This book presents a unique multi-disciplinary analysis of the legacy of the mission for Haiti. It presents an innovative account of contemporary international peacekeeping law and practice, arguing for a new model of accountability, going beyond the outdated immunity mechanisms to foreground human rights.

Authors

Rosa Freedman

Rosa Freedman is Professor of Law, Conflict and Global Development at the University of Reading. She has published widely on the UN and human rights, and serves on the UN Secretary-General's Civil Society Advisory Board for the prevention of sexual exploitation and abuse and as a Specialist Adviser to the UK Government.

Nicolas Lemay-Hébert

Nicolas Lemay-Hébert is a Senior Lecturer and Director of Research at the Department of International Relations, Coral Bell School of Asia Pacific Affairs, Australian National University. Prior to joining ANU in 2019, Nicolas worked as a professor at the University of Quebec and senior lecturer at the University of Birmingham. His current research interests include intervention issues, in particular local resistance to international interventions and the political economy of interventions.

Siobhán Wills

Siobhán Wills is Director of the Transitional Justice Institute. She has led two Arts and Humanities Research Council projects on human rights and excessive use of force in policing and law enforcement. She has co-directed two films It Stays With You: Use of Force by UN Peacekeepers in Haiti and Right Now I Want to Scream: Police and Army Killings in Rio: the Brazil Haiti Connection.

Discussant

Professor Nigel White is Chair in Public International Law at the University of Nottingham and Co-Director of the Nottingham International Law and Security Centre.
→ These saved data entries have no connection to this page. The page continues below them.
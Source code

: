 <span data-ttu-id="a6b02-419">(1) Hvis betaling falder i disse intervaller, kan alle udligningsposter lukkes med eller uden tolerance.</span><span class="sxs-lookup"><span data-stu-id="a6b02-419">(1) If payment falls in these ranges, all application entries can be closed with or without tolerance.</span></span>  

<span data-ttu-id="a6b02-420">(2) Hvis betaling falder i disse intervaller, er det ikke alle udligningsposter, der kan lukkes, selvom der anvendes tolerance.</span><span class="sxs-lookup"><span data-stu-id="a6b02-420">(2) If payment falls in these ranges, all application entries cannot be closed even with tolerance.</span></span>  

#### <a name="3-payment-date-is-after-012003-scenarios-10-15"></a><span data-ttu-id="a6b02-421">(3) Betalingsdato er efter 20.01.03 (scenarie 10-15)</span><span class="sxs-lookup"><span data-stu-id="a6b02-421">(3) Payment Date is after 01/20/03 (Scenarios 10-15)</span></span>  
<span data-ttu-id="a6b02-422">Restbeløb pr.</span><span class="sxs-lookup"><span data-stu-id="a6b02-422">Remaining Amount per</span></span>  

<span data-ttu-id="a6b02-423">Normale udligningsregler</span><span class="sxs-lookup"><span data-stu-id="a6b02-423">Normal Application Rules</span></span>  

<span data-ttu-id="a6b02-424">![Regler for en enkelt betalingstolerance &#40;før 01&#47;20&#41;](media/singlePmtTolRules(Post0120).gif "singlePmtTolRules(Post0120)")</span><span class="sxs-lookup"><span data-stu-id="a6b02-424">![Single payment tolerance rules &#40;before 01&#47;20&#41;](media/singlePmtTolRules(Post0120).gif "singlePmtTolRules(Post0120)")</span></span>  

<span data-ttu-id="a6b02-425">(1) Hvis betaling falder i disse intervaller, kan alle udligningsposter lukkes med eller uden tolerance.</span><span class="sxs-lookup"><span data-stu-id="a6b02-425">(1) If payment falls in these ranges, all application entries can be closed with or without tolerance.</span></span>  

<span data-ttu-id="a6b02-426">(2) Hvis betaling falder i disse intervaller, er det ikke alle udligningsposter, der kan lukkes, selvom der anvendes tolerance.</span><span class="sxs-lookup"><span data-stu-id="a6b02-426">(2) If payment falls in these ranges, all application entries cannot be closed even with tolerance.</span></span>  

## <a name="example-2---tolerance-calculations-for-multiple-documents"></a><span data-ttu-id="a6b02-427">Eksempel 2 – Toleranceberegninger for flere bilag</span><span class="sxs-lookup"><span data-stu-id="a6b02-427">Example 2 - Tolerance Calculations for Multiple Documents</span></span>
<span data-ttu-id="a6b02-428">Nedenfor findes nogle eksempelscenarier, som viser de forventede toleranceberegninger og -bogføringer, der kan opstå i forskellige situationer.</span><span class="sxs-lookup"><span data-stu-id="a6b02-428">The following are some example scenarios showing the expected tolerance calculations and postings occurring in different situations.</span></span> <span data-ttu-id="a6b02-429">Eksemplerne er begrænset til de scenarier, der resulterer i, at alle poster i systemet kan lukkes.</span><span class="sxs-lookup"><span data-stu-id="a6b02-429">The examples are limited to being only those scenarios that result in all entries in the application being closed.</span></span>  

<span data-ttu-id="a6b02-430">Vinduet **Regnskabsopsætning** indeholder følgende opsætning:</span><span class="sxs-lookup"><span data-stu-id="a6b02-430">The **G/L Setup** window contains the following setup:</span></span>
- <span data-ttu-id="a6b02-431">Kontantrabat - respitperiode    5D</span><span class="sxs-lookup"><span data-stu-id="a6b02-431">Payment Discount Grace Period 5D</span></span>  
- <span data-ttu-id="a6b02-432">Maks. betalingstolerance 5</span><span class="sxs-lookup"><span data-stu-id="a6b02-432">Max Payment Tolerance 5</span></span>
He served on the REF and RAE panels in 2014 and 2020. Professor White's expertise lies in the fields of United Nations law, peacekeeping law, sanctions, arms control law, the regulation of private security contractors, war powers, and military justice.
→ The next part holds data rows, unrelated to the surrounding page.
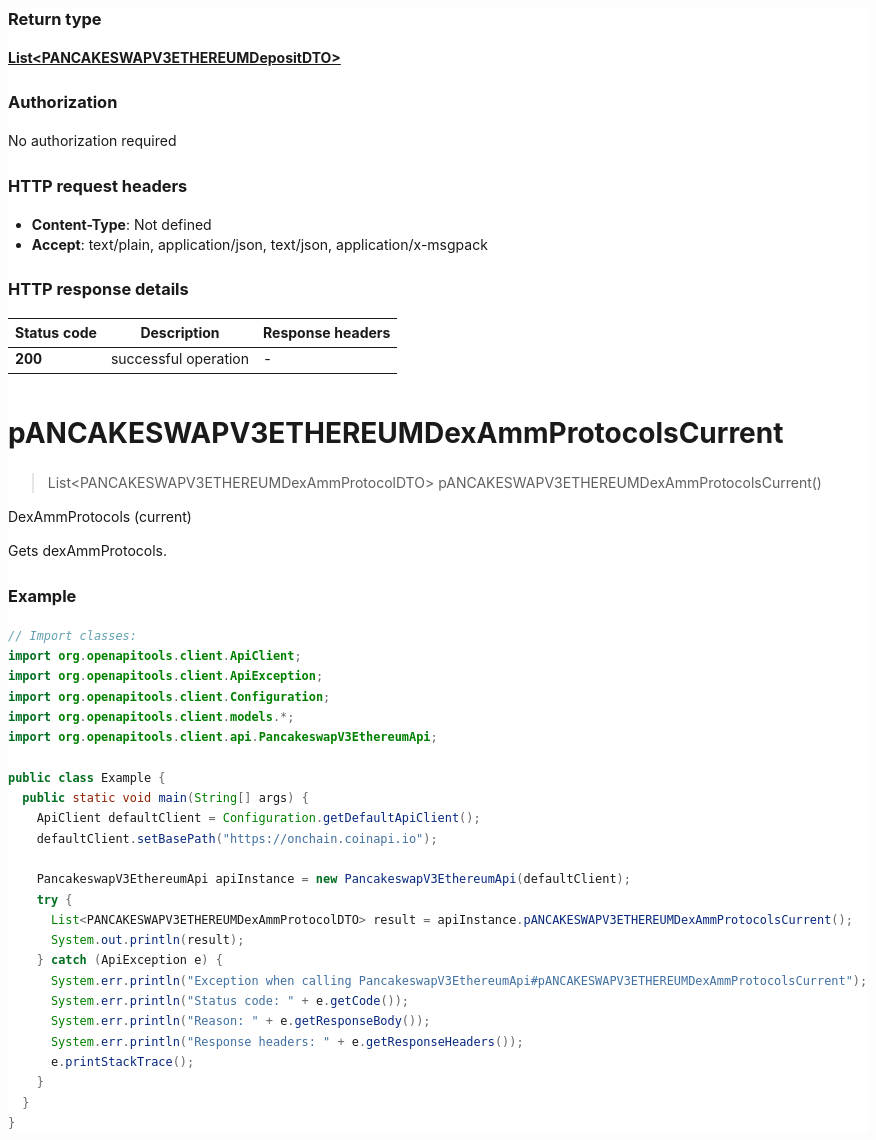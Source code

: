 ### Return type

[**List&lt;PANCAKESWAPV3ETHEREUMDepositDTO&gt;**](PANCAKESWAPV3ETHEREUMDepositDTO.md)

### Authorization

No authorization required

### HTTP request headers

 - **Content-Type**: Not defined
 - **Accept**: text/plain, application/json, text/json, application/x-msgpack

### HTTP response details
| Status code | Description | Response headers |
|-------------|-------------|------------------|
| **200** | successful operation |  -  |

<a id="pANCAKESWAPV3ETHEREUMDexAmmProtocolsCurrent"></a>
# **pANCAKESWAPV3ETHEREUMDexAmmProtocolsCurrent**
> List&lt;PANCAKESWAPV3ETHEREUMDexAmmProtocolDTO&gt; pANCAKESWAPV3ETHEREUMDexAmmProtocolsCurrent()

DexAmmProtocols (current)

Gets dexAmmProtocols.

### Example
```java
// Import classes:
import org.openapitools.client.ApiClient;
import org.openapitools.client.ApiException;
import org.openapitools.client.Configuration;
import org.openapitools.client.models.*;
import org.openapitools.client.api.PancakeswapV3EthereumApi;

public class Example {
  public static void main(String[] args) {
    ApiClient defaultClient = Configuration.getDefaultApiClient();
    defaultClient.setBasePath("https://onchain.coinapi.io");

    PancakeswapV3EthereumApi apiInstance = new PancakeswapV3EthereumApi(defaultClient);
    try {
      List<PANCAKESWAPV3ETHEREUMDexAmmProtocolDTO> result = apiInstance.pANCAKESWAPV3ETHEREUMDexAmmProtocolsCurrent();
      System.out.println(result);
    } catch (ApiException e) {
      System.err.println("Exception when calling PancakeswapV3EthereumApi#pANCAKESWAPV3ETHEREUMDexAmmProtocolsCurrent");
      System.err.println("Status code: " + e.getCode());
      System.err.println("Reason: " + e.getResponseBody());
      System.err.println("Response headers: " + e.getResponseHeaders());
      e.printStackTrace();
    }
  }
}
```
He has undertaken a number funded research projects including:

  • the regulation of private military and security contractors (PRIVWAR - EU-FP7)
  • democratic accountability and the deployment of troops (Nuffield)
  • human rights and post-conflict situations UK FCO)
  • the role of national courts in international law (COST)
  • counter-terrorism and the rule of law (American Bar Association and World Justice Project)
  • the role of private security actors in extractive industries (Netherlands - NWO)

He has given written and oral evidence to:

  • the UK House of Commons Constitutional Affairs Committee (on war powers)
  • the Foreign Affairs Committee (on the legal consequences of Scottish independence, and on the regulation of private military contractors)
  • the All Party Parliamentary Inquiry into Terrorism (on international legal responses to terrorism)

He has also made a written submission to the Iraq Inquiry (on the legality of the UK's use of force in 2003).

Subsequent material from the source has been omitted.